Last, but not least, the quality of any service or product is somewhat associated with its costs. The more it costs, we seem to think the more desirable and valuable it is. This is why, even as business models providing low-cost loans for online courses gain traction, freely available quality educational content is often overlooked. Consequently, fewer students are proactively accessing free educational material to complement their in-class learning experience, eschewing even lectures from tutors hailing from distinguished academic institutions in favour of costlier alternatives.

Why online education must be freed from its shackles
With an estimated 146 days of school shutdowns since the outbreak, students in semi-urban and rural areas, already lagging behind their urban peers in terms of the quality of education and access to learning tools and opportunities, have fallen even further behind.
 
To stakeholders in the Indian education landscape, it becomes clear that this situation must change — and soon. It must begin with a review of the BharatNet initiative to ensure that high-speed internet is available and accessible in all parts of the country. Private telecom operators can also be incentivised to bolster the connectivity infrastructure in underserved regions.
 
It would also help to encourage the participation of corporate players in the online education space. For instance, the government can direct organisations to route a percentage of their CSR spending towards online learning initiatives amongst students hailing from rural and/or underprivileged backgrounds or to provide them with the digital devices they would need to access online learning resources.

Public and private schools, on their part, can adopt free-to-use online tools for teachers to improve the quality and efficacy of education delivered and aid the transition to a digitally-enabled education framework.

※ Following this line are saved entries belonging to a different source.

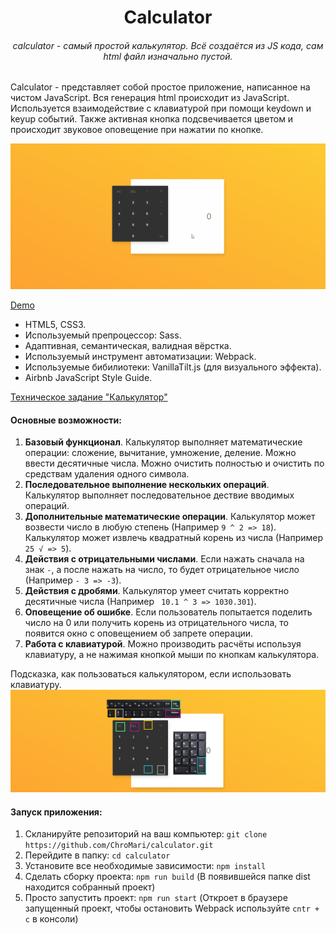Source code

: <h1 align="center">Calculator</h1>
<h6 align="center">calculator - самый простой калькулятор. Всё создаётся из JS кода, сам html файл изначально пустой.</h6>

Calculator - представляет собой простое приложение, написанное на чистом JavaScript. Вся генерация html происходит из JavaScript. Используется взаимодействие с клавиатурой при помощи keydown и keyup событий. Также активная кнопка подсвечивается цветом и происходит звуковое оповещение при нажатии по кнопке.

![Alt Text](https://raw.githubusercontent.com/ChroMari/calculator/main/calculator-gif.gif)

[Demo](https://chromari-calculator.netlify.app/)
* HTML5, CSS3.
* Используемый препроцессор: Sass.
* Адаптивная, семантическая, валидная вёрстка.
* Используемый инструмент автоматизации: Webpack.
* Используемые бибилиотеки: VanillaTilt.js (для визуального эффекта).
* Airbnb JavaScript Style Guide.

[Техническое задание "Калькулятор"](https://github.com/rolling-scopes-school/tasks/blob/master/tasks/ready-projects/calculator.md)

#### Основные возможности:
1. **Базовый функционал**. Калькулятор выполняет математические операции: сложение, вычитание, умножение, деление. Можно ввести десятичные числа. Можно очистить полностью и очистить по средствам удаления одного символа.
2. **Последовательное выполнение нескольких операций**. Калькулятор выполняет последовательное дествие вводимых операций.
3. **Дополнительные математические операции**. Калькулятор может возвести число в любую степень (Например `9 ^ 2 => 18`). Калькулятор может извлечь квадратный корень из числа (Например `25 √ => 5`).
4. **Действия с отрицательными числами**. Если нажать сначала на знак `-`, а после нажать на число, то будет отрицательное число (Например `- 3 => -3`).
5. **Действия с дробями**. Калькулятор умеет считать корректно десятичные числа (Например ` 10.1 ^ 3 => 1030.301`).
6. **Оповещение об ошибке**. Если пользователь попытается поделить число на 0 или получить корень из отрицательного числа, то появится окно с оповещением об запрете операции.
7. **Работа с клавиатурой**. Можно производить расчёты используя клавиатуру, а не нажимая кнопкой мыши по кнопкам калькулятора.

Подсказка, как пользоваться калькулятором, если использовать клавиатуру.
![Alt Text](https://raw.githubusercontent.com/ChroMari/calculator/main/calculator-key.png)

#### Запуск приложения:
1. Скланируйте репозиторий на ваш компьютер: `git clone https://github.com/ChroMari/calculator.git`
2. Перейдите в папку: `cd calculator`
3. Установите все необходимые зависимости: `npm install`
4. Сделать сборку проекта: `npm run build` (В появившейся папке dist находится собранный проект)
5. Просто запустить проект: `npm run start` (Откроет в браузере запущенный проект, чтобы остановить Webpack используйте `cntr + c` в консоли)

Government bodies across all levels – national, state or local – can also mandate the inclusion of trusted and free online learning platforms and tools, such as NPTEL or Khan Academy, to complement the academic curricula and classroom-based pedagogy. Awareness campaigns for parents, learners, and educators in rural areas will also be needed to drive the adoption and acceptance of online learning in these regions.

A major knock-on benefit of the shift to online education is the advantage of tech-enabled pedagogy. Till now, teachers have been heroic in their attempts to meet the requirements of the students in their classroom of 30 or more. However, it is challenging for even the most passionate teacher to look after the needs of every student in the classroom. The result? Students are forced to learn at the pace decided by the teacher in view of the classroom average, which leads them to accumulate gaps in their learning journeys. This is where AI and machine learning-driven algorithms that power online learning platforms can step in to enable teachers to provide more personalised and effective learning in their classrooms. More focused interventions from teachers can help students to master the subjects they are studying by enabling them to understand concepts better and engage with ideas more effectively. This will unlock a paradigm shift away from the fixed lockstep model of learning towards mastery-based instruction and practice.  

Dr Martin Luther King, Jr, once said: To go forward, we must look back. And it is of prime importance to look back at the problems that have hindered the adoption of online learning in rural India. After all, until we do so, we cannot break online learning out of its current limitations to which it is currently confined and fulfil the constitutional promise of the right to education by making it more accessible, available and affordable.